* _Data_:
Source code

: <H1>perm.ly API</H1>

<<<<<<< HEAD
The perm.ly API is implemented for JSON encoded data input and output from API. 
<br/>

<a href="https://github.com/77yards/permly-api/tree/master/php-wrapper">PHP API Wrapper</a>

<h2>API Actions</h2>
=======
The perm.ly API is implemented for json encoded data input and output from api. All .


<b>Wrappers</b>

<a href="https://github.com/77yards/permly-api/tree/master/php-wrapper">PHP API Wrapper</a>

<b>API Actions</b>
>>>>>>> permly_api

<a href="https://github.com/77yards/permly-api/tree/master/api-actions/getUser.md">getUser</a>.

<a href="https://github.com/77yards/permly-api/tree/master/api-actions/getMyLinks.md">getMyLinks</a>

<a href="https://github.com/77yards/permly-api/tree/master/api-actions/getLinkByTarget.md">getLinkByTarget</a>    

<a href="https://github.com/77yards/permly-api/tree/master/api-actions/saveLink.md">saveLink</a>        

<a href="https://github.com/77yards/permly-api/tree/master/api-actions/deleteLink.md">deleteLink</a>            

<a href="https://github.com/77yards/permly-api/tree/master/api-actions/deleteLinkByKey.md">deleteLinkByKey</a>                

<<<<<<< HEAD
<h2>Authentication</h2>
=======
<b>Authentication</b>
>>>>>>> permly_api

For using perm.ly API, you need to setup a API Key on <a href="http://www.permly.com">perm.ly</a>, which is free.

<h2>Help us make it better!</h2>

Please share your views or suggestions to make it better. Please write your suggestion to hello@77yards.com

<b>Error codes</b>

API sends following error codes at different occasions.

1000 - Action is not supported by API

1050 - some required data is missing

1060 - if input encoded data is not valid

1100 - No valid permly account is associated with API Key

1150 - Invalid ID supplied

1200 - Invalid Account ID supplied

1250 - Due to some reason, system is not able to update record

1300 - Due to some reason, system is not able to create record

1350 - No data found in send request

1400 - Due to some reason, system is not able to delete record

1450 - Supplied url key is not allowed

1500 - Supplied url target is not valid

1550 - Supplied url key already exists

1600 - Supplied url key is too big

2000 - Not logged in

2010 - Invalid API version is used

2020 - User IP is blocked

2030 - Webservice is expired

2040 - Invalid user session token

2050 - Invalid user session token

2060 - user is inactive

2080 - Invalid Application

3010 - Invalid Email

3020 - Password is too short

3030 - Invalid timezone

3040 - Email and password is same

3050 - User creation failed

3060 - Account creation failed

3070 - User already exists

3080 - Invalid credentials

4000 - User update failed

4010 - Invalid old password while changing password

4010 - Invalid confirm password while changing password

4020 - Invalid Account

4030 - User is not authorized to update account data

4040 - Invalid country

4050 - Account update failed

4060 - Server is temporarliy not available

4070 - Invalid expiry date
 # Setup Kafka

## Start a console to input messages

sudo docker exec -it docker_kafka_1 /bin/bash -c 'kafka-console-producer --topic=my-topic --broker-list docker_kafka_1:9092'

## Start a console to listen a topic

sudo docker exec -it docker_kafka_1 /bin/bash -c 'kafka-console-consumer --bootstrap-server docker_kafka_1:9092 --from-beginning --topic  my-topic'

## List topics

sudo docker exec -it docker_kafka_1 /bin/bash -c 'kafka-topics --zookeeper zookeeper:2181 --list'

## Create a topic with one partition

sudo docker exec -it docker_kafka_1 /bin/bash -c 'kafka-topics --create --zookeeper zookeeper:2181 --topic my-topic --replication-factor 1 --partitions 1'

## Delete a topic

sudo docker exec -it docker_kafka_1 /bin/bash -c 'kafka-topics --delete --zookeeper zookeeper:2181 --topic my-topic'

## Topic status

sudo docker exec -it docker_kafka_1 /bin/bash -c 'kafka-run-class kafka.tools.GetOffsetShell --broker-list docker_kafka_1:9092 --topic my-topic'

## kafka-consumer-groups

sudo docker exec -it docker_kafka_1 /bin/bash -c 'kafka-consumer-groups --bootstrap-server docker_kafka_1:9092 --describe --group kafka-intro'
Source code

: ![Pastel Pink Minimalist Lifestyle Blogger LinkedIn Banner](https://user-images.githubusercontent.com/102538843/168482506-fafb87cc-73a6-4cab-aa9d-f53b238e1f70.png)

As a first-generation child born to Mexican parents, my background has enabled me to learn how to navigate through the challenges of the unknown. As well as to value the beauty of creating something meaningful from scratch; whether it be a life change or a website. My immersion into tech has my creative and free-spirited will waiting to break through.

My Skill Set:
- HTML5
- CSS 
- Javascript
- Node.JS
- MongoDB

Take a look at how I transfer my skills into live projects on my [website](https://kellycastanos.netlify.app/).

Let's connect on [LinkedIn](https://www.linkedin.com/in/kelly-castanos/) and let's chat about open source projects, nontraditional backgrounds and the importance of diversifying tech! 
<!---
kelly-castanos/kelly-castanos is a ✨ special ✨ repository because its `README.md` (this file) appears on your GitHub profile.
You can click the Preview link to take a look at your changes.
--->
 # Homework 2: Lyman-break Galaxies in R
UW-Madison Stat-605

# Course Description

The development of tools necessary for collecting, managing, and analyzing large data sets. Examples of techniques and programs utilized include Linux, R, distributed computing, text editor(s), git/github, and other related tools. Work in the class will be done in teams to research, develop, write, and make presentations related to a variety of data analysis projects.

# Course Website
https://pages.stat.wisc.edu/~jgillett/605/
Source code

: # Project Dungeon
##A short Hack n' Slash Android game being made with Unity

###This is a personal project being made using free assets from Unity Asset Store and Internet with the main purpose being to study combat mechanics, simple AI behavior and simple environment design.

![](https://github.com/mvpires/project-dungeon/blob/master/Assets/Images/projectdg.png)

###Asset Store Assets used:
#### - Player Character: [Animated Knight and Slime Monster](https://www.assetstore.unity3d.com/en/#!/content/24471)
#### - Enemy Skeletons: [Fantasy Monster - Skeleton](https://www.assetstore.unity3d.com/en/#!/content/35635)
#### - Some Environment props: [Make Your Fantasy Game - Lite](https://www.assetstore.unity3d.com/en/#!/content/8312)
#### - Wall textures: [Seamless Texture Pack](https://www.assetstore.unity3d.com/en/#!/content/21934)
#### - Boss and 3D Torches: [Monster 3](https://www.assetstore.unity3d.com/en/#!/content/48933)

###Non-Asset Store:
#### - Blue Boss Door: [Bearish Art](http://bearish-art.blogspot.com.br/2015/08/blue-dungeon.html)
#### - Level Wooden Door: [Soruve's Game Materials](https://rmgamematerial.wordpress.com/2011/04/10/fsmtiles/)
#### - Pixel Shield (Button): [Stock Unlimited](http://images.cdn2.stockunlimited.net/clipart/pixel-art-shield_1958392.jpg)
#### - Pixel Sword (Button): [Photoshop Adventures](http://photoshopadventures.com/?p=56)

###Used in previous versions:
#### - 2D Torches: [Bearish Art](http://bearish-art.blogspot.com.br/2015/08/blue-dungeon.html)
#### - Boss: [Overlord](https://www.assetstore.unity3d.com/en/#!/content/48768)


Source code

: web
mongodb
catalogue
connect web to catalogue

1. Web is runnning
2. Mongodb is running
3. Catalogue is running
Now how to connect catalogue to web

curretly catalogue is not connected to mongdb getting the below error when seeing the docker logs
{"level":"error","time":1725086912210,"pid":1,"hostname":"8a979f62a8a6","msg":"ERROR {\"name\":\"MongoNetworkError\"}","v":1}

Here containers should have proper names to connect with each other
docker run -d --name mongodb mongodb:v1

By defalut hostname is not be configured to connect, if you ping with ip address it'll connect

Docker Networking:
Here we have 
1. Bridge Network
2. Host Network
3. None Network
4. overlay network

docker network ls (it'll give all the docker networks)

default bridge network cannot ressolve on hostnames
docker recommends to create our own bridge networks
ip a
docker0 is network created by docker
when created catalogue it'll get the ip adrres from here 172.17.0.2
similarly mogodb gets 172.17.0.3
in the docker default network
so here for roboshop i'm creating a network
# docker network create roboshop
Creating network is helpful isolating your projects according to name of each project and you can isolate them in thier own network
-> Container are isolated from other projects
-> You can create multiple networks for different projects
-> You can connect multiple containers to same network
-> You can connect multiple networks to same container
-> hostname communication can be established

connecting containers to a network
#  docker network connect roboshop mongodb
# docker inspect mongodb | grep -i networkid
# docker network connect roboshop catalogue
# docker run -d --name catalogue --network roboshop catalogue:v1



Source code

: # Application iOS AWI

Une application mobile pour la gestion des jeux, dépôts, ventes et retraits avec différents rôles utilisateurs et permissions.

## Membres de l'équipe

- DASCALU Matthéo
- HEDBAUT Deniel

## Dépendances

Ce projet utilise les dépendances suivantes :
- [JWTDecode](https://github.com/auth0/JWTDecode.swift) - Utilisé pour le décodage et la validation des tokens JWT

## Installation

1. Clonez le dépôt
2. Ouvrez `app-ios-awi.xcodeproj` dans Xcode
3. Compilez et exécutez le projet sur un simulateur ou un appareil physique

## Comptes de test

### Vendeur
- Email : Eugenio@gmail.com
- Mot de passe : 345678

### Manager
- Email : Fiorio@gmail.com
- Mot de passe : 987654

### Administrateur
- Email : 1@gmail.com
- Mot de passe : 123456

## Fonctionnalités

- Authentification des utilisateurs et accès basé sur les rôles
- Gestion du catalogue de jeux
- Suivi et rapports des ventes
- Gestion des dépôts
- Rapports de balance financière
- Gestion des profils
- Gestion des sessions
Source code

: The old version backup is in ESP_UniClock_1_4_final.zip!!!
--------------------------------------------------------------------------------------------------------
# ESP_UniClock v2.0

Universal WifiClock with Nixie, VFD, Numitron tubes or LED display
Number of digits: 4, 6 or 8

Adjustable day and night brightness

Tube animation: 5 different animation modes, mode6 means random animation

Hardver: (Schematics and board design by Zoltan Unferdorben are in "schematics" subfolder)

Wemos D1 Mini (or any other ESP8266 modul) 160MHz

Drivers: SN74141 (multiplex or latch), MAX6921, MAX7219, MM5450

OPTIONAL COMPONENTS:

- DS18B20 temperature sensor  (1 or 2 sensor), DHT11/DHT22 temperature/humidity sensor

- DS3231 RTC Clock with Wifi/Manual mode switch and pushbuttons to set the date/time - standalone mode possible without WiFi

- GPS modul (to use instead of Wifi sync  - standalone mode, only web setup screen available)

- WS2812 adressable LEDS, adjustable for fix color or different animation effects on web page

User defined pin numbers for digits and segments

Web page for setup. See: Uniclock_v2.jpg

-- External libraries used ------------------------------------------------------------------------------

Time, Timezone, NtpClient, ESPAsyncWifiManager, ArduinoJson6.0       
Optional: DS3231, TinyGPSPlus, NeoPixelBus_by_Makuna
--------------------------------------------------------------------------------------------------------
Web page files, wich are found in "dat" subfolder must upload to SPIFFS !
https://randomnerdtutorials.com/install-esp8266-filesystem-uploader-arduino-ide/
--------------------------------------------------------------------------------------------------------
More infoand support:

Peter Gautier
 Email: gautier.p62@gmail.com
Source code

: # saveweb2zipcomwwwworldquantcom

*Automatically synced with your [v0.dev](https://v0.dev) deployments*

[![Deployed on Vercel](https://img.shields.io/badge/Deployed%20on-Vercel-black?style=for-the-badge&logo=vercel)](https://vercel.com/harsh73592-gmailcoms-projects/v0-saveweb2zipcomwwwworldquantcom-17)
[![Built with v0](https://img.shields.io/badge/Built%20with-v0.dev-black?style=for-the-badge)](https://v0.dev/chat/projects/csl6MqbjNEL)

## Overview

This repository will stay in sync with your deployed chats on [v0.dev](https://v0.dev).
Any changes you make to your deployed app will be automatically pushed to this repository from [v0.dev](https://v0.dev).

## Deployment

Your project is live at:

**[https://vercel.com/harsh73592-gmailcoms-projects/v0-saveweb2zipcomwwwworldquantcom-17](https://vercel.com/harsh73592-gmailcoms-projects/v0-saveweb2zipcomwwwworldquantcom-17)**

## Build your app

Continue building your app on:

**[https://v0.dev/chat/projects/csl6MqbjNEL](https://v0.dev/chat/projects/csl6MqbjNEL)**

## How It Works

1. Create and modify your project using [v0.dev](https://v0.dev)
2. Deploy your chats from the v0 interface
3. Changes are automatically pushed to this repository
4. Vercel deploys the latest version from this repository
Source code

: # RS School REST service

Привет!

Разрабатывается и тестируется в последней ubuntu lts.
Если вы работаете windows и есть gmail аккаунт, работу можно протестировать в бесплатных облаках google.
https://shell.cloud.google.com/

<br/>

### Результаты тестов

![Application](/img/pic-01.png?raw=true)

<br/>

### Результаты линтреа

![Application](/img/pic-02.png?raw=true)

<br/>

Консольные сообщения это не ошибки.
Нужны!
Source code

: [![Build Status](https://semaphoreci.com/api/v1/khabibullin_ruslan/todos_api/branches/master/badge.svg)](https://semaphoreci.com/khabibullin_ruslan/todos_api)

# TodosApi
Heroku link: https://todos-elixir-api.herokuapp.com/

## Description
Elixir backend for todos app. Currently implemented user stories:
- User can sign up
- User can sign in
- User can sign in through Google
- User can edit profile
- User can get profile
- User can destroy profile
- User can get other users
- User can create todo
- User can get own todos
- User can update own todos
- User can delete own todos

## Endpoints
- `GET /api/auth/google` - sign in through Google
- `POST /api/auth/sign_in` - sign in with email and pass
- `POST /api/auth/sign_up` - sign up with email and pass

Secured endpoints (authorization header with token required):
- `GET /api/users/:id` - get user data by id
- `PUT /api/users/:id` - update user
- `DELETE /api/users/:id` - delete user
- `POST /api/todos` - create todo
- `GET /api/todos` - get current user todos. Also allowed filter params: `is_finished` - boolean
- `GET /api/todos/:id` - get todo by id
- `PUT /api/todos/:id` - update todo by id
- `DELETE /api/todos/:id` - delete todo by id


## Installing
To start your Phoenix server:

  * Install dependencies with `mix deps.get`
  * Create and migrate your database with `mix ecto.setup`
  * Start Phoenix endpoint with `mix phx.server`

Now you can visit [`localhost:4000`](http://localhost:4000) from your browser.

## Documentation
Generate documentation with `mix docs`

* _What you will do_: Could you retype exactly the lines above, starting at the line that contains "-> You can connect multiple networks" and ending at the line that contains "# docker network connect roboshop catalogue", and nothing more?

* _Solution for this exercise_:
-> You can connect multiple networks to same container
-> hostname communication can be established

connecting containers to a network
#  docker network connect roboshop mongodb
# docker inspect mongodb | grep -i networkid
# docker network connect roboshop catalogue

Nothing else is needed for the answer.